Finding nodal median in QlikView

I have a query regarding finding median value in a hierarchical dimension in QlikView:

I have a following hierarchical dimension in QlikView. (Dimension Name : VendorSubLocation, Vendor is the parent and Location is the child).

Assume the following values (Dimension names and the expression value):

                                      Rate

IBM                                  

     USA                            12

     UK                              13

     Australia                      14

ATK

     USA                             13

     UK                               12

     SA                               16

Corresponding to each Level 1 of VendorSubLocation dimension, I want to find out median value. That is the output should be

IBM - 13

and ATK - 13

Can you please suggest a method how this can be implemented in the load script?

4 Replies
Gysbert_Wassenaar

Use the median function. You'll need a group by clause if you want to calculate this in the script.

load Vendor, median(Rate)

from ...somewhere...

group by Vendor;


talk is cheap, supply exceeds demand
Not applicable
Author

Hi Gysbert,

There is an additional complication. Corresponding to each vendors there are multiple transactions. So consider the following situation:

                                      Rate          # of transactions

IBM                                 

     USA                            12                    10

     UK                              13                     20

     Australia                      14                    61

Your solution will return 14 as the median value since Rate corresponding to  45th/46th transaction is 14. However, I want the median value as 13.

Gysbert_Wassenaar

Then first do a load distinct Vendor, Rate ...from... etc so you get the distinct Rate values


talk is cheap, supply exceeds demand
Not applicable
Author

That still does not seem to solve my problem. I think I should rephrase my issue and mention the data fields present in the fact so that it becomes simpler.

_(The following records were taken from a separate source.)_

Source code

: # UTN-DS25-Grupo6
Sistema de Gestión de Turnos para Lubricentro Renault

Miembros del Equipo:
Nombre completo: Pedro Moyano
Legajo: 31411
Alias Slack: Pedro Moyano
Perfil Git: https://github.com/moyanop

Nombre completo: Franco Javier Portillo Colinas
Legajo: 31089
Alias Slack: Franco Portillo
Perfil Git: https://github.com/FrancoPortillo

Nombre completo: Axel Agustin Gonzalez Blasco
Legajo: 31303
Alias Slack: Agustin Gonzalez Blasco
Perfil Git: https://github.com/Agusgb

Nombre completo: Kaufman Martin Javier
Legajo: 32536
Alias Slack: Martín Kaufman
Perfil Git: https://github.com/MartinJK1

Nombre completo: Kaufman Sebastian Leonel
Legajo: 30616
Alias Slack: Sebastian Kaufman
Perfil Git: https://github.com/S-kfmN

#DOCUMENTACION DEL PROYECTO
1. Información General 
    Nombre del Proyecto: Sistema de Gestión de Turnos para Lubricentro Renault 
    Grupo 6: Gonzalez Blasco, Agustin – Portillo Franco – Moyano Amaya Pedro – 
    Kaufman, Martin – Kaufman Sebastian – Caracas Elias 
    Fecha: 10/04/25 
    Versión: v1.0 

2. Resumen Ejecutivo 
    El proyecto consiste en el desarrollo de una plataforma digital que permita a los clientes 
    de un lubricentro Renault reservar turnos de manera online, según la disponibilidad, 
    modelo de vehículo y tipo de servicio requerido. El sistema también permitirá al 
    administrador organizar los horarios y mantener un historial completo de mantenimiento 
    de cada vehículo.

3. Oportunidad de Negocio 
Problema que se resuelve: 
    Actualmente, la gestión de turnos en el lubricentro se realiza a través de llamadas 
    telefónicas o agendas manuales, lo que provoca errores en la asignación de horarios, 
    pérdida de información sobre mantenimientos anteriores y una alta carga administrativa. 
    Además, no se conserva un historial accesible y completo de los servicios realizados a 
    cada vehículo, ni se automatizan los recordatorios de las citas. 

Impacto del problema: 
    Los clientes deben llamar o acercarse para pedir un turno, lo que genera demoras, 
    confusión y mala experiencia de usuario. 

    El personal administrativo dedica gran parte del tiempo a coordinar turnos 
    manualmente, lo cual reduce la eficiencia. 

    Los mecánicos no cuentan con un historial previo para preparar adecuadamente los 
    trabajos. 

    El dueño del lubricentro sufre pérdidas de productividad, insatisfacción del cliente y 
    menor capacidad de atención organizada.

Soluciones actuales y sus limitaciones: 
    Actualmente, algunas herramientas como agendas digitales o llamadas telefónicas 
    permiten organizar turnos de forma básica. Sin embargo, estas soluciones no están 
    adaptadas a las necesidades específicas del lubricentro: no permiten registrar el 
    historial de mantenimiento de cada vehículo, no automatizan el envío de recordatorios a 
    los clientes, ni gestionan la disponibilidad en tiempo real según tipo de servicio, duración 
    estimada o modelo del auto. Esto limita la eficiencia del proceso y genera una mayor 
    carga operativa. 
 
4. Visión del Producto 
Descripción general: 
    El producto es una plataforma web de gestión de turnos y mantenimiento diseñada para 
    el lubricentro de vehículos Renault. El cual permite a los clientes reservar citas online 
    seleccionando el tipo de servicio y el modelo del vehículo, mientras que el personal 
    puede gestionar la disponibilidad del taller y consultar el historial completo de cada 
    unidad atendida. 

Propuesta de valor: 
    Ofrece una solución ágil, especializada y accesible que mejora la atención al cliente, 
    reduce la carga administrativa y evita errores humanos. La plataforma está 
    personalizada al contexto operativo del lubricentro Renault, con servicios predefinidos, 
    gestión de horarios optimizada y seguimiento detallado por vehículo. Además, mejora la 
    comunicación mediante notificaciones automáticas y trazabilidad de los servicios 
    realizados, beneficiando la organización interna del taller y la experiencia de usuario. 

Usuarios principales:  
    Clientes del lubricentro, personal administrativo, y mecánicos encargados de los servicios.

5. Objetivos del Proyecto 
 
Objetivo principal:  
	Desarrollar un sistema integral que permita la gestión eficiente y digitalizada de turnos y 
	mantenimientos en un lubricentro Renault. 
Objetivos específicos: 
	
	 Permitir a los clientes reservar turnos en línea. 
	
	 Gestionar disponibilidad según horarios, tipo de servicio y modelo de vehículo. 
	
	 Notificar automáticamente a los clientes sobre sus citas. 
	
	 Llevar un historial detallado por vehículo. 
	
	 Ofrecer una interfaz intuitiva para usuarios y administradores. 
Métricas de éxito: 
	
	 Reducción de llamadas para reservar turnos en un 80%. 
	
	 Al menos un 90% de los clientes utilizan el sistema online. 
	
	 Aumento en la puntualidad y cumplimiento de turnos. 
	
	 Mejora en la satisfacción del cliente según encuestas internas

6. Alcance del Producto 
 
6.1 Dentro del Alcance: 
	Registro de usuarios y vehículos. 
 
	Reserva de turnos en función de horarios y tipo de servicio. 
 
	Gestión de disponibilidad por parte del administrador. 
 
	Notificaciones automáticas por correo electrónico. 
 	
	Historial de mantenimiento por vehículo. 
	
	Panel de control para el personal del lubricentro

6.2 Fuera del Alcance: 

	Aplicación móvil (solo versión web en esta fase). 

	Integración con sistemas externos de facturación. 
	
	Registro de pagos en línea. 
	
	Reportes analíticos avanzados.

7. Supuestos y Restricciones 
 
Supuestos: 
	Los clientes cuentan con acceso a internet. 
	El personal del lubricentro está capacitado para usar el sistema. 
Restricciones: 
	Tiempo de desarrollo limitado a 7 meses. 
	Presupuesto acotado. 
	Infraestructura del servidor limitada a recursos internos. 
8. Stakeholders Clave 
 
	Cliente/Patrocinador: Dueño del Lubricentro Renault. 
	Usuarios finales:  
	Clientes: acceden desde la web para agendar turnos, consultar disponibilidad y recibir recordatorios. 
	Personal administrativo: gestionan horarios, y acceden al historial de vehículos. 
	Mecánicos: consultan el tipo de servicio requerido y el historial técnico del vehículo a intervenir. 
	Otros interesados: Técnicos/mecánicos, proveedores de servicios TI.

The input file has following format:

Company      Geography            Rate             Hours

IBM                    USA                 11                  1

IBM                    USA                 12                  1

IBM                    USA                 13                  1

I calculate the rate for "Company-Geography" combination at load time by grouping by "Company-Geography" combination. ( I have a "Company-Geography" concatenated field in the input file). Lets call this effective rate.

What I want to do is for a given company, I want to find the geography corresponding to median rates. There are multiple transactions for "Company-Geography" combination and effective rate can be same for any two "Company-Geography" combination (which is one of the reasons why i am concerned about using Distinct).